Handelskrieg statt Normalisierung zwischen Belgrad u Pristina

Kosovo / Fernsehen / ZiB1 / 2018-12-08 19:00

Einleitung

Von der Normalisierung der Beziehungen zum Handelskrieg – das ist der enttäuschende Weg, den Serbien und der Kosovo in den vergangenen fünf Jahren zurückgelegt haben. Als Belgrad und Pristina im April 2013 in Brüssel eine entsprechende Vereinbarung unterzeichneten, herrschte Optimismus in der Region. Nun stecken die Verhandlungen seit zwei Jahren in einer Sackgasse und Belgrad tut international

Detail

Von der Normalisierung der Beziehungen zum Handelskrieg – das ist der enttäuschende Weg, den Serbien und der Kosovo in den vergangenen fünf Jahren zurückgelegt haben. Als Belgrad und Pristina im April 2013 in Brüssel eine entsprechende Vereinbarung unterzeichneten, herrschte Optimismus in der Region. Nun stecken die Verhandlungen seit zwei Jahren in einer Sackgasse und Belgrad tut international sein Möglichstes, um eine Anerkennung des Kosovo durch andere Staaten zu verhindern. Darauf antworte der Kosovo nun mit Strafzöllen von 100 Prozent für fast alle serbischen Waren. Für Serbien stehen Exporte von jährlich 450 Millionen Euro auf dem Spiel:

Berichtsinsert: Christian Wehrschütz aus Serbien und dem Kosovo

Insert1: (0’23)Mentor Rexha, Eigentümer eines Supermarkts in Prishtina

Insert2: (0’56) Dragan Stajkovic, Generaldirektor der Firma Bambi

Aufsager: (1’18) Christian Wehrschütz aus Belgrad

Gesamtlänge: 1’30

An den Grenzübergängen sind die Folgen des Handelsembargos deutlich sichtbar; nur mehr vereinzelt sind LkWs zu sehen, schließlich sind nur wenige internationale Marken von den Strafzöllen ausgenommen, die in Serbien erzeugt werden. Im Kosovo sind noch serbische Waren zu finden, doch der Verkauf geht zurück, nicht nur, weil die Preise nun viel höher sind:

„Die Kunden kaufen jetzt mehr heimische Produkte, weil eine entsprechende Atmosphäre durch Nachrichten und Propaganda geschaffen wurde.“

Nachschub wird es kaum geben; der Kosovo verlangt nun, dass auf serbische Waren „Republik Kosovo“ als Zielland steht; das käme einer staatlichen Anerkennung gleich, zu der Serbien nicht bereit ist. Bis zu sechs Prozent der Produktion setzte dieser bekannt Keks-Hersteller im Kosovo ab; seine Position als Marktführer könnte verloren gehen:  

"Die Firma wird in andere Märkte investieren müssen, um diesen Verlust wettzumachen. Derzeit wissen wir nicht, wie lange die Strafzölle dauern; je länger, desto schlechter ist das."  

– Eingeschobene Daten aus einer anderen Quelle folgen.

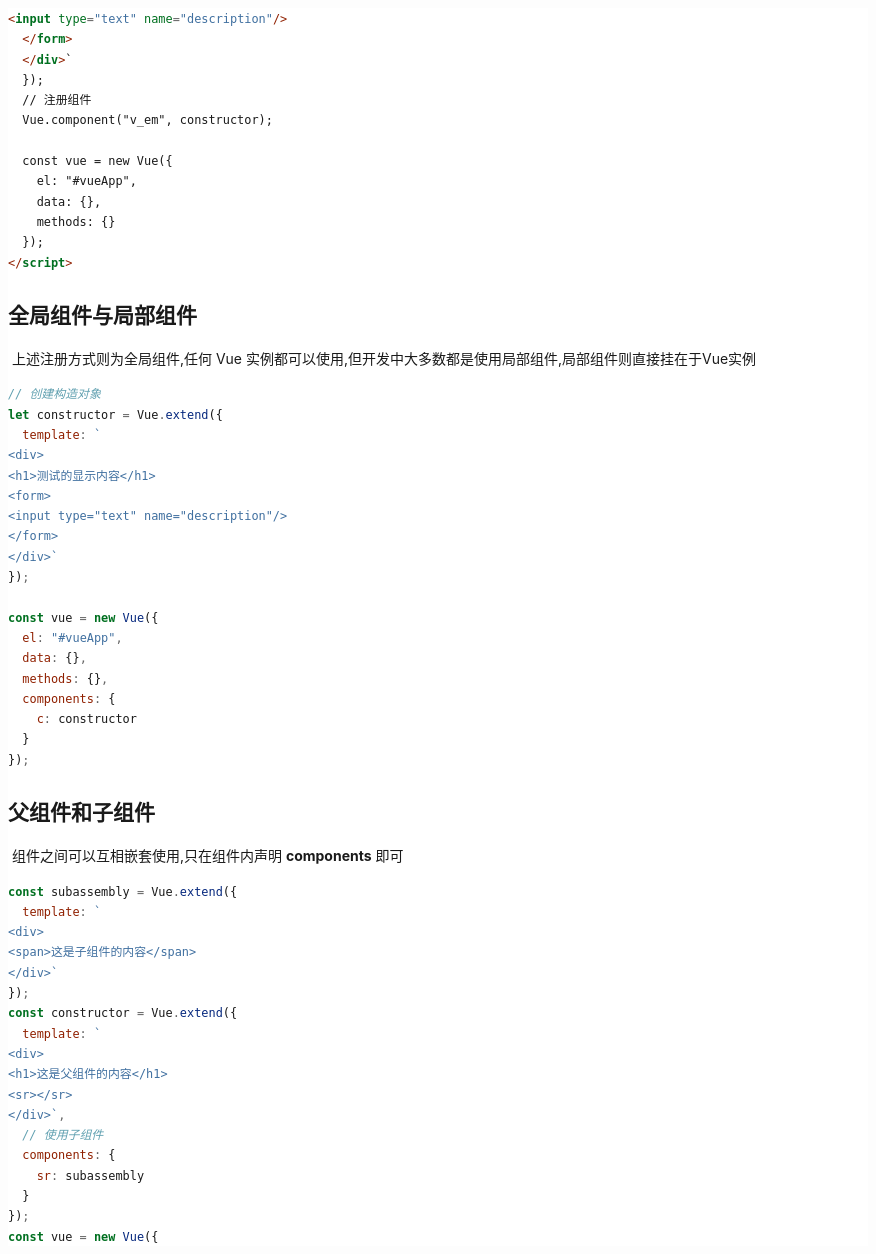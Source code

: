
 ```html
<input type="text" name="description"/>
  </form>
  </div>`
  });
  // 注册组件
  Vue.component("v_em", constructor);

  const vue = new Vue({
    el: "#vueApp",
    data: {},
    methods: {}
  });
</script>
```

## 全局组件与局部组件

​	上述注册方式则为全局组件,任何 Vue 实例都可以使用,但开发中大多数都是使用局部组件,局部组件则直接挂在于Vue实例

```javascript
// 创建构造对象
let constructor = Vue.extend({
  template: `
<div>
<h1>测试的显示内容</h1>
<form>
<input type="text" name="description"/>
</form>
</div>`
});

const vue = new Vue({
  el: "#vueApp",
  data: {},
  methods: {},
  components: {
    c: constructor
  }
});
```

## 父组件和子组件

​	组件之间可以互相嵌套使用,只在组件内声明 **components** 即可

```javascript
const subassembly = Vue.extend({
  template: `
<div>
<span>这是子组件的内容</span>
</div>`
});
const constructor = Vue.extend({
  template: `
<div>
<h1>这是父组件的内容</h1>
<sr></sr>
</div>`,
  // 使用子组件
  components: {
    sr: subassembly
  }
});
const vue = new Vue({
```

2.700 Firmen sind von den Strafzöllen betroffen, die dem regionalen Freihandelsabkommen widersprechen und auch dem Kosovo schaden könnten.

Aufsager:

Am Balkan steht wirtschaftliche Vernunft nicht hoch im Kurs. Sie wird umso schwächer, je stärker der Nationalismus wieder wird, der durch die Schwäche der EU wieder im Aufwind ist.